08 Luglio 2024 - 12:11:17

di Redazione

Sit-in, questa mattina, nella area antistante il Cup dell’ospedale San Salvatore, e successiva conferenza stampa davanti l’ambulatorio di Ginecologia dell’associazione Fuori Genere per chiedere il ripristino del servizio di interruzione volontaria di gravidanza farmacologica presso l’ospedale aquilano.

L’associazione agli inizi di giugno aveva inviato una lettera aperta alla Asl aquilana e all’assessorato regionale alla Salute, chiedendo delucidazioni sull’interruzione improvvisa del servizio di aborto farmacologico.

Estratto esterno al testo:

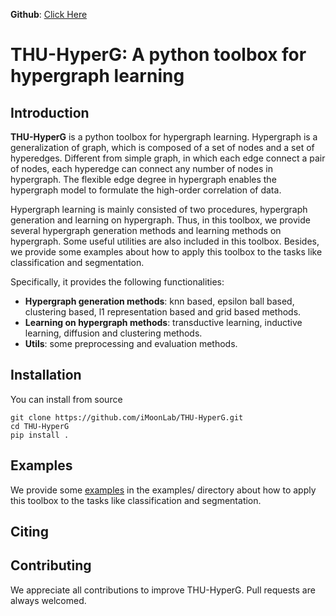 **Github**: [Click Here](https://github.com/iMoonLab/THU-HyperG)

THU-HyperG: A python toolbox for hypergraph learning  
===

Introduction
---
**THU-HyperG** is a python toolbox for hypergraph learning. Hypergraph is a generalization of graph, which is composed of a set of nodes and a set of hyperedges. Different from simple graph, in which each edge connect a pair of nodes, each hyperedge can connect any number of nodes in hypergraph. The flexible edge degree in hypergraph enables the hypergraph model to formulate the high-order correlation of data.

Hypergraph learning is mainly consisted of two procedures, hypergraph generation and learning on hypergraph. Thus, in this toolbox, we provide several hypergraph generation methods and learning methods on hypergraph. Some useful utilities are also included in this toolbox. Besides, we provide some examples about how to apply this toolbox to the tasks like classification and segmentation.  

Specifically, it provides the following functionalities:
* **Hypergraph generation methods**: knn based, epsilon ball based, clustering based, l1 representation based and grid based methods.
* **Learning on hypergraph methods**: transductive learning, inductive learning, diffusion and clustering methods.
* **Utils**: some preprocessing and evaluation methods.

Installation
---
You can install from source
    
    git clone https://github.com/iMoonLab/THU-HyperG.git
    cd THU-HyperG
    pip install .

Examples
---

We provide some [examples](https://github.com/iMoonLab/THU-HyperG/tree/master/examples) in the examples/ directory about how to apply this toolbox to the tasks like classification and segmentation.  

Citing
--- 


Contributing
---
We appreciate all contributions to improve THU-HyperG. Pull requests are always welcomed.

Nel 2020, a livello nazionale, il 95,8% delle IVG con metodo farmacologico non è risultato associato ad alcuna complicanza e le complicazioni emorragiche sono state pari a 0,4% e quelle infettive pari allo 0,1% dei casi. Secondo l’Oms, infatti, la procedura dell’aborto farmacologico è ritenuta una pratica medica sicura ed efficace.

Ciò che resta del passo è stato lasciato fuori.